Re: Project: 10512 (Run 6, Clone 506, Gen 13)

Posted: Tue Sep 21, 2010 9:22 pm
by sortofageek
The good news is that you got partial credit.
Hi Tobit (team 33),
Your WU (P10512 R6 C506 G13) was added to the stats database on 2010-09-21 00:09:22 for 286.7 points of credit.

The other news is that it went to two other people. Both completed it successfully.

Re: Project: 10512 (Run 6, Clone 506, Gen 13)

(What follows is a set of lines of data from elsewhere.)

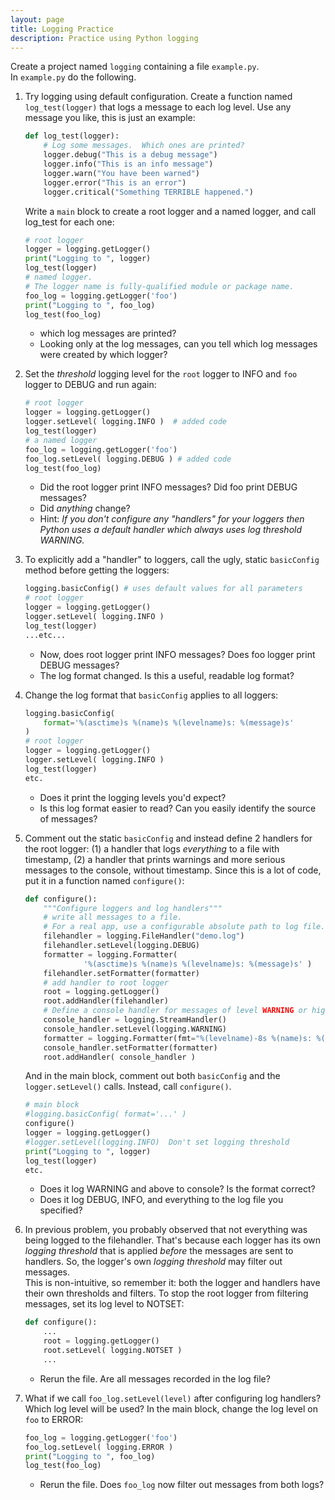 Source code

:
 ```yaml
---
layout: page
title: Logging Practice
description: Practice using Python logging
---
```


Create a project named `logging` containing a file `example.py`.  
In `example.py` do the following.

1. Try logging using default configuration.  Create a function named `log_test(logger)` that logs a message to each log level. Use any message you like, this is just an example:
    ```python
    def log_test(logger):
        # Log some messages.  Which ones are printed?
        logger.debug("This is a debug message")
        logger.info("This is an info message")
        logger.warn("You have been warned")
        logger.error("This is an error")
        logger.critical("Something TERRIBLE happened.")
    ```
    Write a `main` block to create a root logger and a named logger, and call log_test for each one:
    ```python
    # root logger
    logger = logging.getLogger()  
    print("Logging to ", logger)
    log_test(logger)
    # named logger. 
    # The logger name is fully-qualified module or package name.
    foo_log = logging.getLogger('foo')
    print("Logging to ", foo_log)
    log_test(foo_log)
    ```
    * which log messages are printed?
    * Looking only at the log messages, can you tell which log messages were created by which logger?

2. Set the *threshold* logging level for the `root` logger to INFO and `foo` logger to DEBUG and run again:
    ```python
    # root logger
    logger = logging.getLogger()
    logger.setLevel( logging.INFO )  # added code
    log_test(logger)
    # a named logger
    foo_log = logging.getLogger('foo')
    foo_log.setLevel( logging.DEBUG ) # added code
    log_test(foo_log)
    ```
    * Did the root logger print INFO messages?  Did foo print DEBUG messages?
    * Did *anything* change?
    * Hint: *If you don't configure any "handlers" for your loggers then Python
       uses a default handler which always uses log threshold WARNING.*

3. To explicitly add a "handler" to loggers, call the ugly, static `basicConfig` method
   before getting the loggers:
   ```python
   logging.basicConfig() # uses default values for all parameters
   # root logger
   logger = logging.getLogger()
   logger.setLevel( logging.INFO )
   log_test(logger)
   ...etc...
   ```
   * Now, does root logger print INFO messages?  Does foo logger print DEBUG messages?
   * The log format changed.  Is this a useful, readable log format?

4. Change the log format that `basicConfig` applies to all loggers:
    ```python
    logging.basicConfig(
        format='%(asctime)s %(name)s %(levelname)s: %(message)s'
    )   
    # root logger
   logger = logging.getLogger()
   logger.setLevel( logging.INFO )
   log_test(logger)
   etc.
   ```
   * Does it print the logging levels you'd expect?
   * Is this log format easier to read?  Can you easily identify the source of messages?

5. Comment out the static `basicConfig` and instead define 2 handlers for the root logger: (1) a handler that logs *everything* to a file with timestamp, (2) a handler that prints warnings and more serious messages to the console, without timestamp.  Since this is a lot of code, put it in a function named `configure()`:
    ```python
    def configure():
        """Configure loggers and log handlers"""
        # write all messages to a file.
        # For a real app, use a configurable absolute path to log file.
        filehandler = logging.FileHandler("demo.log")
        filehandler.setLevel(logging.DEBUG)
        formatter = logging.Formatter(
                 '%(asctime)s %(name)s %(levelname)s: %(message)s' )
        filehandler.setFormatter(formatter)
        # add handler to root logger
        root = logging.getLogger()
        root.addHandler(filehandler)
        # Define a console handler for messages of level WARNING or higher
        console_handler = logging.StreamHandler()
        console_handler.setLevel(logging.WARNING)
        formatter = logging.Formatter(fmt="%(levelname)-8s %(name)s: %(message)s")
        console_handler.setFormatter(formatter)
        root.addHandler( console_handler )
    ```
    And in the main block, comment out both `basicConfig` and the `logger.setLevel()` calls.  Instead, call `configure()`.
    ```python
    # main block
    #logging.basicConfig( format='...' )
    configure()
    logger = logging.getLogger()
    #logger.setLevel(logging.INFO)  Don't set logging threshold
    print("Logging to ", logger)
    log_test(logger)
    etc.
    ```
    * Does it log WARNING and above to console?  Is the format correct?
    * Does it log DEBUG, INFO, and everything to the log file you specified?

6. In previous problem, you probably observed that not everything was being logged to the filehandler.  That's because each logger has its own *logging threshold* that is applied *before* the messages are sent to handlers.  So, the logger's own *logging threshold* may filter out messages.    
    This is non-intuitive, so remember it: both the logger and handlers have their own thresholds and filters.
    To stop the root logger from filtering messages, set its log level to NOTSET:
    ```python
    def configure():
        ...
        root = logging.getLogger()
        root.setLevel( logging.NOTSET )
        ...
    ```
    * Rerun the file.  Are all messages recorded in the log file?

7. What if we call `foo_log.setLevel(level)` after configuring log handlers?  Which log level will be used?  In the main block, change the log level on `foo` to ERROR:
    ```python
    foo_log = logging.getLogger('foo')
    foo_log.setLevel( logging.ERROR )
    print("Logging to ", foo_log)
    log_test(foo_log)
    ```
    * Rerun the file.  Does `foo_log` now filter out messages from both logs?
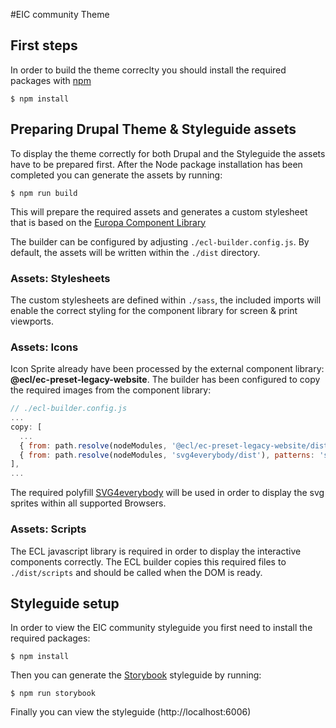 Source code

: #EIC community Theme

## First steps
In order to build the theme correclty you should install the required packages with [npm](https://npmjs.com)

```shell
$ npm install
```

## Preparing Drupal Theme & Styleguide assets
To display the theme correctly for both Drupal and the Styleguide the assets have to be prepared first. After the Node package installation has been completed you can generate the assets by running:

```shell
$ npm run build
```

This will prepare the required assets and generates a custom stylesheet that is based on the [Europa Component Library](https://ec.europa.eu/component-library/)

The builder can be configured by adjusting `./ecl-builder.config.js`. By default, the assets will be written within the `./dist` directory.


### Assets: Stylesheets
The custom stylesheets are defined within `./sass`, the included imports will enable the correct styling for the component library for screen & print viewports.


### Assets: Icons
Icon Sprite already have been processed by the external component library: **@ecl/ec-preset-legacy-website**. The builder has been configured to copy the required images from the component library:

```js
// ./ecl-builder.config.js
...
copy: [
  ...
  { from: path.resolve(nodeModules, '@ecl/ec-preset-legacy-website/dist'), to: path.resolve(outputFolder, 'dist') },
  { from: path.resolve(nodeModules, 'svg4everybody/dist'), patterns: 'svg4everybody.min.js', to: path.resolve(outputFolder, 'dist/scripts') },
],
...
```

The required polyfill [SVG4everybody](https://github.com/jonathantneal/svg4everybody) will be used in order to display the svg sprites within all supported Browsers.

### Assets: Scripts
The ECL javascript library is required in order to display the interactive components correctly. The ECL builder copies this required files to `./dist/scripts` and should be called when the DOM is ready.

## Styleguide setup
In order to view the EIC community styleguide you first need to install the required packages:

```shell
$ npm install
```

Then you can generate the [Storybook](https://storybook.js.org/) styleguide by running:

```shell
$ npm run storybook
```

Finally you can view the styleguide (http://localhost:6006)
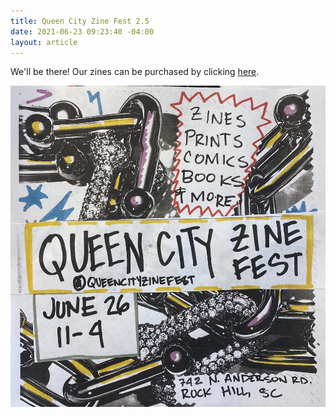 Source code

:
 ```yaml
---
title: Queen City Zine Fest 2.5
date: 2021-06-23 09:23:40 -04:00
layout: article
---
```


We'll be there!  Our zines can be purchased by clicking [here](/store).

![](/assets/img/uploads/qczf-2-5.jpg) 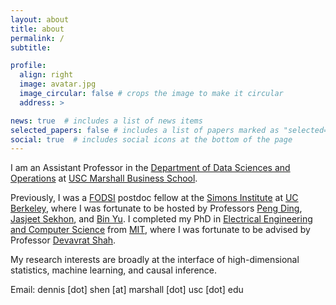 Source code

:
 ```yaml
---
layout: about
title: about
permalink: /
subtitle: 

profile:
  align: right
  image: avatar.jpg
  image_circular: false # crops the image to make it circular
  address: >

news: true  # includes a list of news items
selected_papers: false # includes a list of papers marked as "selected={true}"
social: true  # includes social icons at the bottom of the page
---
```


I am an Assistant Professor in the [Department of Data Sciences and Operations](https://www.marshall.usc.edu/departments/data-sciences-and-operations) at [USC Marshall Business School](https://www.marshall.usc.edu/). 

Previously, I was a [FODSI](https://fodsi.us/) postdoc fellow at the [Simons Institute](https://simons.berkeley.edu/homepage) at [UC Berkeley](https://www.berkeley.edu/), where I was fortunate to be hosted by Professors [Peng Ding](https://sites.google.com/site/pengdingpku/), [Jasjeet Sekhon](https://statistics.yale.edu/people/jas-sekhon), and [Bin Yu](https://binyu.stat.berkeley.edu/). I completed my PhD in [Electrical Engineering and Computer Science](https://www.eecs.mit.edu/) from [MIT](https://www.mit.edu/), where I was fortunate to be advised by Professor [Devavrat Shah](https://devavrat.mit.edu). 

My research interests are broadly at the interface of high-dimensional statistics, machine learning, and causal inference. 

Email: dennis [dot] shen [at] marshall [dot] usc [dot] edu 
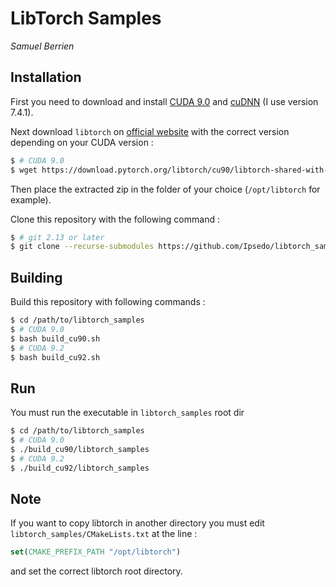 # LibTorch Samples

*Samuel Berrien*

## Installation

First you need to download and install [CUDA 9.0](https://developer.nvidia.com/cuda-90-download-archive) and [cuDNN](https://developer.nvidia.com/rdp/cudnn-archive) (I use version 7.4.1).

Next download `libtorch` on [official website](https://pytorch.org/) with the correct version depending on your CUDA version :
```bash
$ # CUDA 9.0
$ wget https://download.pytorch.org/libtorch/cu90/libtorch-shared-with-deps-latest.zip
```
Then place the extracted zip in the folder of your choice (`/opt/libtorch` for example).

Clone this repository with the following command :
```bash
$ # git 2.13 or later
$ git clone --recurse-submodules https://github.com/Ipsedo/libtorch_samples.git
```

## Building
Build this repository with following commands :
```bash
$ cd /path/to/libtorch_samples
$ # CUDA 9.0
$ bash build_cu90.sh
$ # CUDA 9.2
$ bash build_cu92.sh
```

## Run
You must run the executable in `libtorch_samples` root dir
```bash
$ cd /path/to/libtorch_samples
$ # CUDA 9.0
$ ./build_cu90/libtorch_samples
$ # CUDA 9.2
$ ./build_cu92/libtorch_samples
```

## Note
If you want to copy libtorch in another directory you must edit `libtorch_samples/CMakeLists.txt` at the line :
```cmake
set(CMAKE_PREFIX_PATH "/opt/libtorch")
```
and set the correct libtorch root directory.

Posted: Wed Sep 22, 2010 12:49 am
by Tobit
sortofageek wrote:The other news is that it went to two other people. Both completed it successfully.
I kind of suspected much. The error I posted is very similar to a NAN which usual means the WU didn't like something about the GPU. Thanks for confirming my actual points received though.

Re: Project: 10512 (Run 6, Clone 506, Gen 13)

Posted: Wed Sep 22, 2010 5:55 am
by 7im
It would be helpful to include a little system info, like what GPU type you had, if it was overclocked, etc. That way if a problem pattern develops, it's easier to spot.